Lo Stato sarebbe pronto a investire in TIM attraverso Cassa Depositi e Prestiti che ad esempio già controlla Open Fiber al 50%, insieme con Enel.
La “banca di stato” che opera similmente a quanto fa una banca d’affari e che quindi investe denaro negli asset ritenuti strategici per lo sviluppo del Paese, potrebbe acquistare tra il 2% e il 5% di TIM mettendo i bastoni tra le ruote ai francesi di Vivendi e favorendo l’ascesa del fondo statunitense Elliott (i primi oggi quasi al 24% delle quote di TIM; il secondo attestato sul 10%).

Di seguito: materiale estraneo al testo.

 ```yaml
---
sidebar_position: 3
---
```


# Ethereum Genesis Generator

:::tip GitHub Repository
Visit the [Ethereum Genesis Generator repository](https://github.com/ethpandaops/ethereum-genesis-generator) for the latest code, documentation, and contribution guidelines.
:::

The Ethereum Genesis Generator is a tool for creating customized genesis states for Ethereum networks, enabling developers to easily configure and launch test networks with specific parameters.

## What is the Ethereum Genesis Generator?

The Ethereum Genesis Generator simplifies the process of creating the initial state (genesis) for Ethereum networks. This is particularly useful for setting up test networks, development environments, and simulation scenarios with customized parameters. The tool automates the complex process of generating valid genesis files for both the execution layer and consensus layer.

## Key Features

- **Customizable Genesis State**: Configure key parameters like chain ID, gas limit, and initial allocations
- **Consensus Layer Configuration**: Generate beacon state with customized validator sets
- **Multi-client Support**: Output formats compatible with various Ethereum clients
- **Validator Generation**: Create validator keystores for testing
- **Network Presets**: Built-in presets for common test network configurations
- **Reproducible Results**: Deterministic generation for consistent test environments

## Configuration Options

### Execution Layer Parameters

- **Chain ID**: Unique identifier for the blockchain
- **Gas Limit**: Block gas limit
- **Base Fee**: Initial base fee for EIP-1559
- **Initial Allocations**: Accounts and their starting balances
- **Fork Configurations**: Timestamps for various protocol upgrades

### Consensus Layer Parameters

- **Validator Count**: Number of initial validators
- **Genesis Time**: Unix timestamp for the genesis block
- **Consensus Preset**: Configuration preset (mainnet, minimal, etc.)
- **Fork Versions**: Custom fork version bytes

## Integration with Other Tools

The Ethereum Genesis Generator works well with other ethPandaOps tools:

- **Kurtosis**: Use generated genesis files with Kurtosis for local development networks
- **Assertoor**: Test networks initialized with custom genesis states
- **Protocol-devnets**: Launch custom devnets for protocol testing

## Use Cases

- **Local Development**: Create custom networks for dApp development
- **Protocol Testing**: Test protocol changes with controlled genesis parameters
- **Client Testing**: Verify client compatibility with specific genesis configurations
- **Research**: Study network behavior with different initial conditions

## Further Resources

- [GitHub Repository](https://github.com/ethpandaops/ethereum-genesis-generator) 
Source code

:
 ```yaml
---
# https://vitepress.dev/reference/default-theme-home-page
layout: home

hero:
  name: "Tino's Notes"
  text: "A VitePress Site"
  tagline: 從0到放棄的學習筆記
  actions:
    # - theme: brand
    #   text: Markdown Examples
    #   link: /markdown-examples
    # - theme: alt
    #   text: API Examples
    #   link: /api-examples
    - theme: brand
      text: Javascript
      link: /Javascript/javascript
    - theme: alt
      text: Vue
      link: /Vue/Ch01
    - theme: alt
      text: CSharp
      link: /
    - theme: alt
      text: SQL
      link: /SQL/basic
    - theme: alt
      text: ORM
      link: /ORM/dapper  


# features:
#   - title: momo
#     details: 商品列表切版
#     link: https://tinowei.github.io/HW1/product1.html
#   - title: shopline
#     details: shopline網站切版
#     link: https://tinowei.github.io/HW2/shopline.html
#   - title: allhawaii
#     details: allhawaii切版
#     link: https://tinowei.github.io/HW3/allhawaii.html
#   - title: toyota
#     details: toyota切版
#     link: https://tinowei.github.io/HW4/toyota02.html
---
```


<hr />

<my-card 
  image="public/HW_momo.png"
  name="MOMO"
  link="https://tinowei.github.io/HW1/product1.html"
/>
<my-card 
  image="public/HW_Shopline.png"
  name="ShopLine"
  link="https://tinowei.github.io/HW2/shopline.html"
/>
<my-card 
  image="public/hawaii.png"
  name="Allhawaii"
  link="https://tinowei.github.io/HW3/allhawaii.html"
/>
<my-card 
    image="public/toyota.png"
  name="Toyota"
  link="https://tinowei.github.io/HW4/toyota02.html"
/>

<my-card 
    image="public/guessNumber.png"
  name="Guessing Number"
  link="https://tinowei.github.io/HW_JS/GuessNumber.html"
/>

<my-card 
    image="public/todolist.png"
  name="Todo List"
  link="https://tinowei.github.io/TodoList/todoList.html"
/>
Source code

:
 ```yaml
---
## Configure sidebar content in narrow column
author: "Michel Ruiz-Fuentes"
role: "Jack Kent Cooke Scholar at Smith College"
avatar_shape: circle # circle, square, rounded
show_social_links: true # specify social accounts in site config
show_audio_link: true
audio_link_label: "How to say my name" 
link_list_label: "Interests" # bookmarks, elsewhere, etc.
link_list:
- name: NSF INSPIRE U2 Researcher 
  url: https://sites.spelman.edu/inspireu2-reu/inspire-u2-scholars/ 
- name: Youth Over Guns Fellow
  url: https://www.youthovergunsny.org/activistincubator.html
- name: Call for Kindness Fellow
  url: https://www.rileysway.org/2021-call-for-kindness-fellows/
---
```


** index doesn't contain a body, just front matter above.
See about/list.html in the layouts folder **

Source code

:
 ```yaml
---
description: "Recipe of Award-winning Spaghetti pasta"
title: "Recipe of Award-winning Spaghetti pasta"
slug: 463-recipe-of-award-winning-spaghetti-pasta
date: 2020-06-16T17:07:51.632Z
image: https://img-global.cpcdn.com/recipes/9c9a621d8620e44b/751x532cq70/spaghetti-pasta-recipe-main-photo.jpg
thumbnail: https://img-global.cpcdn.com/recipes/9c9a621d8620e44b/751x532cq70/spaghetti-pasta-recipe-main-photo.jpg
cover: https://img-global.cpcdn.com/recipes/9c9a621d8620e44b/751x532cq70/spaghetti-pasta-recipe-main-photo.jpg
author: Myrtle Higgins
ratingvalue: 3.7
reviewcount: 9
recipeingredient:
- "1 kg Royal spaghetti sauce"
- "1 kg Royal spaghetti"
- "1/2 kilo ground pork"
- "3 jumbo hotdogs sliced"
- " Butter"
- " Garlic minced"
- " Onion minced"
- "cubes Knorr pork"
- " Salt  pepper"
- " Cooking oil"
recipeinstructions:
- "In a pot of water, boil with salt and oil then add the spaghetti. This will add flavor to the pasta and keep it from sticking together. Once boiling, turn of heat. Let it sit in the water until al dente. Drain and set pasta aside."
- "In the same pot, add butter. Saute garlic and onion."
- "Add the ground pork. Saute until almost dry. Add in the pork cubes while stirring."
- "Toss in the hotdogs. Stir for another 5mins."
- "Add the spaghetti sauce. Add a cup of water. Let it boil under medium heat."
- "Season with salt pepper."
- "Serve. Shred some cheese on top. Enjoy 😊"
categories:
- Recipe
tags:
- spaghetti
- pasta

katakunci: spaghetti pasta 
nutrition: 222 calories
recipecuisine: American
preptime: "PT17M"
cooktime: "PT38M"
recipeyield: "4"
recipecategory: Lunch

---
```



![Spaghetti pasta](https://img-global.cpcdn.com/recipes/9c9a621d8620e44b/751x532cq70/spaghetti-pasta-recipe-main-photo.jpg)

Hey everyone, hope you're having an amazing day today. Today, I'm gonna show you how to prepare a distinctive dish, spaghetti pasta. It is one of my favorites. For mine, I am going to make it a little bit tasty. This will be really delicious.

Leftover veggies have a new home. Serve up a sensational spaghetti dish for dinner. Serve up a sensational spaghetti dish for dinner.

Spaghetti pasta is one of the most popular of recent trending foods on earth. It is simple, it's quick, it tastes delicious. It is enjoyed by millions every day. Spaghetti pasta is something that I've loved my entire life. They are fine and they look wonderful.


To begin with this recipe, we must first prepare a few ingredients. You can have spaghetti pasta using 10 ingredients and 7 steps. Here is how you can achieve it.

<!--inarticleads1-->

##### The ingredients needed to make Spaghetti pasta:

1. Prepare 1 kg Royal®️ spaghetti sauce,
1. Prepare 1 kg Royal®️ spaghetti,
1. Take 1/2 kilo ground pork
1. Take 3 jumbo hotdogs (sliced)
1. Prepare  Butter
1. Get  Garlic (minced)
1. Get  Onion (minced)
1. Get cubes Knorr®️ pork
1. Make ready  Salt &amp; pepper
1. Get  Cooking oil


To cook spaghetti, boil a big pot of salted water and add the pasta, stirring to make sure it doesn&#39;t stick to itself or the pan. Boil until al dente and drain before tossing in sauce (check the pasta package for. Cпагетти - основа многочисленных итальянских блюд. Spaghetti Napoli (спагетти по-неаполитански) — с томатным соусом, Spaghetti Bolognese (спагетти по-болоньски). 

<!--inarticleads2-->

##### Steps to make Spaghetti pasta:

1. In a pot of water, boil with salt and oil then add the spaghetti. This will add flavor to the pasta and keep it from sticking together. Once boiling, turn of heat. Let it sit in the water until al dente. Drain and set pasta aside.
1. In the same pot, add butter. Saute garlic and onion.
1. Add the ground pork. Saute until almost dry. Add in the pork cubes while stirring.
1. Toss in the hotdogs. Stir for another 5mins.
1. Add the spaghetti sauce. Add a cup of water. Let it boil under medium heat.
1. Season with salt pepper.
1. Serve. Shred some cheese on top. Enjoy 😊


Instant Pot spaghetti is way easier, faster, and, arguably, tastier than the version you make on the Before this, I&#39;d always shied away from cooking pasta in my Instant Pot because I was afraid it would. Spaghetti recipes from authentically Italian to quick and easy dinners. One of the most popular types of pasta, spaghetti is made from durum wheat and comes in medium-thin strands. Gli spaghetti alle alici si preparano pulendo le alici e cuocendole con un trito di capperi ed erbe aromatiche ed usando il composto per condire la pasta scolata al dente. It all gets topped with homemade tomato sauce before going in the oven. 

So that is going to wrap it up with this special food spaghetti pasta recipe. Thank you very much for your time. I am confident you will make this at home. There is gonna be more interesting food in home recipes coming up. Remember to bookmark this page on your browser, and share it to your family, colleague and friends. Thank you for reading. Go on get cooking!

Secondo le “voci di corridoio”, l’operazione avrebbe ottenuto il placet delle principali forze politiche e mirerebbe evidentemente a lasciare nelle mani statali una parte del controllo sulla rete d’accesso, considerata essenziale nell’ottica dei futuri sviluppi e dell’integrazione con Open Fiber.
L’azione del governo uscente dovrebbe avere come risultato quello di rendere meno aspra la lotta per l’insediamento dei consiglieri ai vertici societari e palesare la posizione dello Stato che ha tutto l’interesse e avrebbe anche la determinazione di tenere per sé l’infrastruttura nazionale.
Una mossa che getta le premesse per quello scorporo della rete, non inviso neppure all’amministratore delegato di TIM Amos Genish, e per un’eventuale fusione con Open Fiber dei quali avevamo parlato proprio qualche settimana fa: Via libera per lo scorporo della rete TIM e per la fondazione di una Netco.